How do they honor who they were, deconstruct their faith and declutter those items all at the same time? They want to death clean to  make room for their futures, and who will they be in the future. They both need space in their house to grow.  

Stuff/Random Objects
  • Hidden in their house and sometimes hidden in plain sight are Mormon scriptures, artwork, books, CDs, personal family heirlooms, correspondence, photos, childhood scrapbooks, Bibles, Jesus portraits, and on and on.

  • Their wedding cake topper; a glass replica of the Mormon Temple they married in

  • Wedding photos and memorabilia

  • Family bibles - with family trees engraved inside

  • Things to remember their lost child Emma; Photos / Jesus and Baby / Paintings and wall art

  • Mission scrapbooks their parents made; their Missionary name tags; letters/journals and mementos

  • All of Jeremy’s mission cards; two years of daily schedules and journals

  • Jeremy’s granite slab from the Temple built during his mission

  • Jeremy’s banana stickers from his travels in Ecuador.

  • Mormon books - Like the Addiction Book, How to Heal Addiction through Mormonism.
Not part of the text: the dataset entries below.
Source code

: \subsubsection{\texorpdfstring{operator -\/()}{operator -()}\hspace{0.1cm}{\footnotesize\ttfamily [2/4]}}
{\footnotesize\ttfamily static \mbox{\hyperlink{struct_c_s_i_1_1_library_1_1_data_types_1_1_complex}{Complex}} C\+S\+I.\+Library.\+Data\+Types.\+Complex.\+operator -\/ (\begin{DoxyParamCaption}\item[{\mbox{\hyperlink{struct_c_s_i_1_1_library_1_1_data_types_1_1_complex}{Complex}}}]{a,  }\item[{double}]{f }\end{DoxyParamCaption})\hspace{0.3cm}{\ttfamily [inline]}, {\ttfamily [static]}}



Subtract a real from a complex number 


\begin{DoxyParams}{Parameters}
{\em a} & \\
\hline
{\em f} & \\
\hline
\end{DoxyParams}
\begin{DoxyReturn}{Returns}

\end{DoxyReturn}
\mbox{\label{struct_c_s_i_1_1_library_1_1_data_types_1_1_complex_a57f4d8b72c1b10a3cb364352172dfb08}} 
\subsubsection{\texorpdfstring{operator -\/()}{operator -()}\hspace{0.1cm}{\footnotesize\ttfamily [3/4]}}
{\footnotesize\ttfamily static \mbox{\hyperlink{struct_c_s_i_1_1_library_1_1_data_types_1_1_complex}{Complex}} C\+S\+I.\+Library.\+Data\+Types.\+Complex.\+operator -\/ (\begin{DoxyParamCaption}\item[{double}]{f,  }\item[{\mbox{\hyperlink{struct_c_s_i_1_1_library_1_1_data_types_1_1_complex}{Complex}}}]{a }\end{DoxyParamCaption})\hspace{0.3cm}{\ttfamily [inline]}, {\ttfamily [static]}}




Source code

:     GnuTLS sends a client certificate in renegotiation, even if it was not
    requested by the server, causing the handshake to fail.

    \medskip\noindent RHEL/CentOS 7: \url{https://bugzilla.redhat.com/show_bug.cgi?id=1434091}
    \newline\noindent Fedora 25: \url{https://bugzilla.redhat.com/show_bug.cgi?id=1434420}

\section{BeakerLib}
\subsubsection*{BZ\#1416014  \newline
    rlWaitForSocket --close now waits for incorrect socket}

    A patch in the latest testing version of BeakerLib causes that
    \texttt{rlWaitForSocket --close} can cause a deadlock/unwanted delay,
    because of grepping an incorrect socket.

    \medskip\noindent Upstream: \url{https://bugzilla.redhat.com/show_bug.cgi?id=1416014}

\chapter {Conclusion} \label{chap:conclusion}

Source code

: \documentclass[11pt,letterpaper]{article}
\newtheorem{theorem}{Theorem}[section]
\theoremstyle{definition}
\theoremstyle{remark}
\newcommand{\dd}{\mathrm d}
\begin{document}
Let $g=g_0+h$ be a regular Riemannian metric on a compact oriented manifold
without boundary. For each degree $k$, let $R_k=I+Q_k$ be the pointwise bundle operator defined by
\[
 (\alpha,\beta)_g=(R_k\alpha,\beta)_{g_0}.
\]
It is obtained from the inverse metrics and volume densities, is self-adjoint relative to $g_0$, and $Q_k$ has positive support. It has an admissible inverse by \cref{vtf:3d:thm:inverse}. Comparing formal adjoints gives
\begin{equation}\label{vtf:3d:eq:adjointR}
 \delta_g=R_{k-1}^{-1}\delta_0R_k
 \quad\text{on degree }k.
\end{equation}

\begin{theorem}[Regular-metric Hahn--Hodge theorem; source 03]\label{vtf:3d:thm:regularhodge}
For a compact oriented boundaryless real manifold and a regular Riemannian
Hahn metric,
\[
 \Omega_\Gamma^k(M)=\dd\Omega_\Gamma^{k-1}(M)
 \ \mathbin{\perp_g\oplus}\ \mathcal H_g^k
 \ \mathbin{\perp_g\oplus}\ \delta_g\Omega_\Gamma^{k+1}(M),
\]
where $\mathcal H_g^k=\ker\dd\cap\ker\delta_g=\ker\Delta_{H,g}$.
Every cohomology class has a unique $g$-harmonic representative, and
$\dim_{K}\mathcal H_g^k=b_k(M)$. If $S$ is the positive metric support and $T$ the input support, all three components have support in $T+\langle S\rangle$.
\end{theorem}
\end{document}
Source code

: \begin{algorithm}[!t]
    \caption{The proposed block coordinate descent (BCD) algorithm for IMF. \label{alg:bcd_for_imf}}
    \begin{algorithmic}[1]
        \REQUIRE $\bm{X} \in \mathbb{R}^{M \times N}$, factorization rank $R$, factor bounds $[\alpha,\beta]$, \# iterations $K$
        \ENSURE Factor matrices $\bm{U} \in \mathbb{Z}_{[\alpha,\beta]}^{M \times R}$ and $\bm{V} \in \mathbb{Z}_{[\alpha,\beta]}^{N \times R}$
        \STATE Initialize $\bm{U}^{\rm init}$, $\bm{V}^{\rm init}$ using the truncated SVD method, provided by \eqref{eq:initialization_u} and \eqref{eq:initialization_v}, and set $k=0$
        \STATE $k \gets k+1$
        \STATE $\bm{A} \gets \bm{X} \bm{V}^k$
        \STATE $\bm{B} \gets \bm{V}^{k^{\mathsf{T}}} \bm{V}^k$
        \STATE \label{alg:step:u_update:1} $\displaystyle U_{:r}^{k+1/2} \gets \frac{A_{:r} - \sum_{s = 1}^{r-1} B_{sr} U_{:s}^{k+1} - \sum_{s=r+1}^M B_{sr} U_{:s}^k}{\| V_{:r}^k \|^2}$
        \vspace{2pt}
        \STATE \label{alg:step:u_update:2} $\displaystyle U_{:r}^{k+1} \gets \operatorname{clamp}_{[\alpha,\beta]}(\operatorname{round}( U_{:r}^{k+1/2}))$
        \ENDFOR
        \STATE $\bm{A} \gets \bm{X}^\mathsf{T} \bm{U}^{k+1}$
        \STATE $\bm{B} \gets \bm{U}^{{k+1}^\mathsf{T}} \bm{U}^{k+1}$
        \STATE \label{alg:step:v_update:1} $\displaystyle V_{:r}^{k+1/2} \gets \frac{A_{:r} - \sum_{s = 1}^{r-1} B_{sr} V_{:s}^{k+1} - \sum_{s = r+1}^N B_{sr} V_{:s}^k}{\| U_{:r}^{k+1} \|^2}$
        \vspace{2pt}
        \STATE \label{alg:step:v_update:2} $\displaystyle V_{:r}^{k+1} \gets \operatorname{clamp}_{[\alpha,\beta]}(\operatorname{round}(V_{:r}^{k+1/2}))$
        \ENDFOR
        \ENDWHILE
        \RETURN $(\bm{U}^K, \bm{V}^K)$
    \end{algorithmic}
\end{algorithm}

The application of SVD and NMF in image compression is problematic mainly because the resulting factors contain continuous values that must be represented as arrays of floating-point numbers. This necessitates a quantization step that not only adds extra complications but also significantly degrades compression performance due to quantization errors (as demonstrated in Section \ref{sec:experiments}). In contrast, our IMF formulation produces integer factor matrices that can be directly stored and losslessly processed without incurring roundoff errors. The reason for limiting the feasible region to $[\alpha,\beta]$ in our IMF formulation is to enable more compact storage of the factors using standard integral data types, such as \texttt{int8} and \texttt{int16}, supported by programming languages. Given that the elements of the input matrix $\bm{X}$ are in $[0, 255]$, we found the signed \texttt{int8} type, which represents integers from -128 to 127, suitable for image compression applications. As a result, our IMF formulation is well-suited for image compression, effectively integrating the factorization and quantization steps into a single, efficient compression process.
Kim had been worried about Jeremy masturbating and Jeremy had been worried about Kim’s eating habits and they both had to work on them in the church!

Who is getting their stuff?
  • Kim doesn’t want to donate anything - she doesn’t want other people to find that rhetoric in a bookstore.

  • Kim might want to destroy some of it.

Their Thoughts on Death

Death is nothing to be afraid of in the Borchert house. The children know they had a sister that died, and Kim deals with death at work.